■ TASK BRIEF: In the listing below, locate the lines bearing the word "textbf". Copy every one of them.

◆ ◆ ◆ ◆

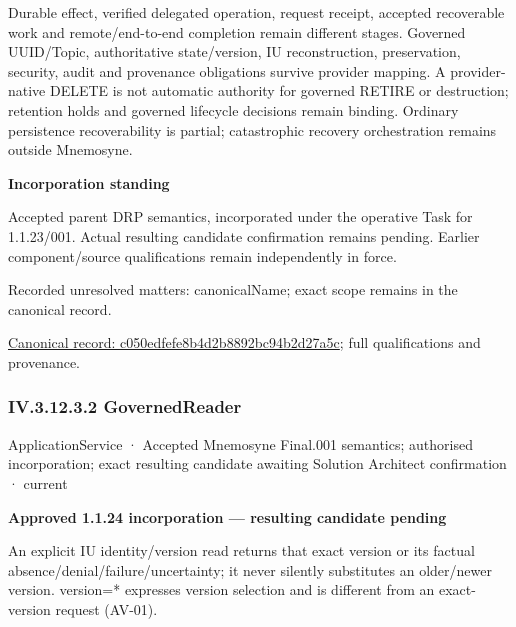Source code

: Durable effect, verified delegated operation, request receipt, accepted recoverable work and remote/end-to-end completion remain different stages. Governed UUID/Topic, authoritative state/version, IU reconstruction, preservation, security, audit and provenance obligations survive provider mapping. A provider-native DELETE is not automatic authority for governed RETIRE or destruction; retention holds and governed lifecycle decisions remain binding. Ordinary persistence recoverability is partial; catastrophic recovery orchestration remains outside Mnemosyne.



\par\medskip\textbf{Incorporation standing}\par


Accepted parent DRP semantics, incorporated under the operative Task for 1.1.23/001. Actual resulting candidate confirmation remains pending. Earlier component/source qualifications remain independently in force.


{\small Recorded unresolved matters: canonicalName; exact scope remains in the canonical record.}\par
{\footnotesize \href{../../../../continuum/application/application-service/c050edfefe8b4d2b8892bc94b2d27a5c.md}{Canonical record: c050edfefe8b4d2b8892bc94b2d27a5c}; full qualifications and provenance.}\par
\subsubsection*{IV.3.12.3.2 GovernedReader}
\label{navigation:IV.3.12.3.2}

\label{element:410a938f42964474b7cf5655815dc830}
{\small ApplicationService · Accepted Mnemosyne Final.001 semantics; authorised incorporation; exact resulting candidate awaiting Solution Architect confirmation · current}\par

\par\medskip\textbf{Approved 1.1.24 incorporation — resulting candidate pending}\par


An explicit IU identity/version read returns that exact version or its factual absence/denial/failure/uncertainty; it never silently substitutes an older/newer version. version=* expresses version selection and is different from an exact-version request (AV-01).



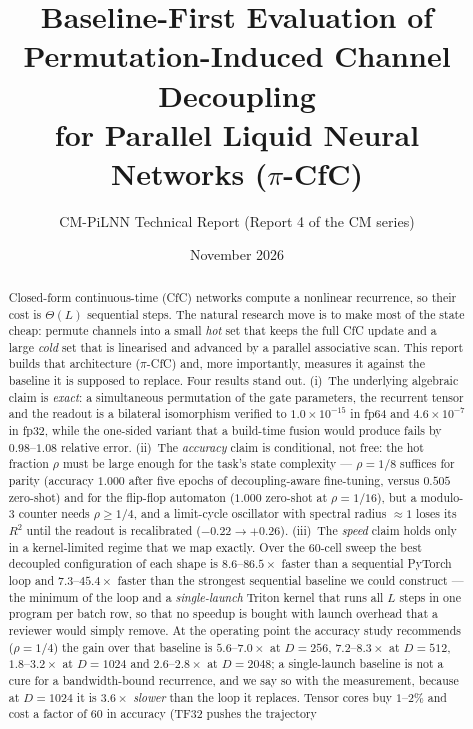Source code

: \documentclass[11pt]{article}
\title{\textbf{Baseline-First Evaluation of Permutation-Induced Channel Decoupling\\
for Parallel Liquid Neural Networks ($\pi$-CfC)}}
\author{CM-PiLNN Technical Report \textnormal{(Report 4 of the CM series)}}
\date{November 2026}
\theoremstyle{definition}
\newcommand{\piCfC}{\ensuremath{\pi}-CfC}
\begin{document}
\maketitle

\begin{abstract}
Closed-form continuous-time (CfC) networks compute a nonlinear recurrence, so their cost is
$\Theta(L)$ sequential steps. The natural research move is to make most of the state cheap: permute channels
into a small \emph{hot} set that keeps the full CfC update and a large \emph{cold} set that is linearised and
advanced by a parallel associative scan. This report builds that architecture (\piCfC{}) and, more
importantly, measures it against the baseline it is supposed to replace. Four results stand out.
(i)~The underlying algebraic claim is \emph{exact}: a simultaneous permutation of the gate parameters,
the recurrent tensor and the readout is a bilateral isomorphism verified to $1.0\times10^{-15}$ in fp64 and
$4.6\times10^{-7}$ in fp32, while the one-sided variant that a build-time fusion would produce fails by
$0.98$--$1.08$ relative error. (ii)~The \emph{accuracy} claim is conditional, not free: the hot fraction
$\rho$ must be large enough for the task's state complexity --- $\rho=1/8$ suffices for parity
(accuracy $1.000$ after five epochs of decoupling-aware fine-tuning, versus $0.505$ zero-shot) and for the
flip-flop automaton ($1.000$ zero-shot at $\rho=1/16$), but a modulo-3 counter needs $\rho\ge1/4$, and a
limit-cycle oscillator with spectral radius $\approx1$ loses its $R^2$ until the readout is recalibrated
($-0.22\to+0.26$). (iii)~The \emph{speed} claim holds only in a kernel-limited regime that we map exactly. Over the
60-cell sweep the best decoupled configuration of each shape is $8.6$--$86.5\times$ faster than a
sequential PyTorch loop and $7.3$--$45.4\times$ faster than the strongest sequential baseline we could
construct --- the minimum of the loop and a \emph{single-launch} Triton kernel that runs all $L$ steps in
one program per batch row, so that no speedup is bought with launch overhead that a reviewer would simply
remove. At the operating point the accuracy study recommends ($\rho=1/4$) the gain over that baseline is
$5.6$--$7.0\times$ at $D=256$, $7.2$--$8.3\times$ at $D=512$, $1.8$--$3.2\times$ at $D=1024$ and
$2.6$--$2.8\times$ at $D=2048$; a single-launch baseline is not a cure for a bandwidth-bound recurrence,
and we say so with the measurement, because at $D=1024$ it is $3.6\times$ \emph{slower} than the loop it
replaces. Tensor cores buy $1$--$2\%$ and cost a factor of $60$ in accuracy (TF32 pushes the trajectory

\end{abstract}
\end{document}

◆ ◆ ◆ ◆

■ COMPLETED EXERCISE:
\par\medskip\textbf{Incorporation standing}\par
\par\medskip\textbf{Approved 1.1.24 incorporation — resulting candidate pending}\par
\title{\textbf{Baseline-First Evaluation of Permutation-Induced Channel Decoupling\\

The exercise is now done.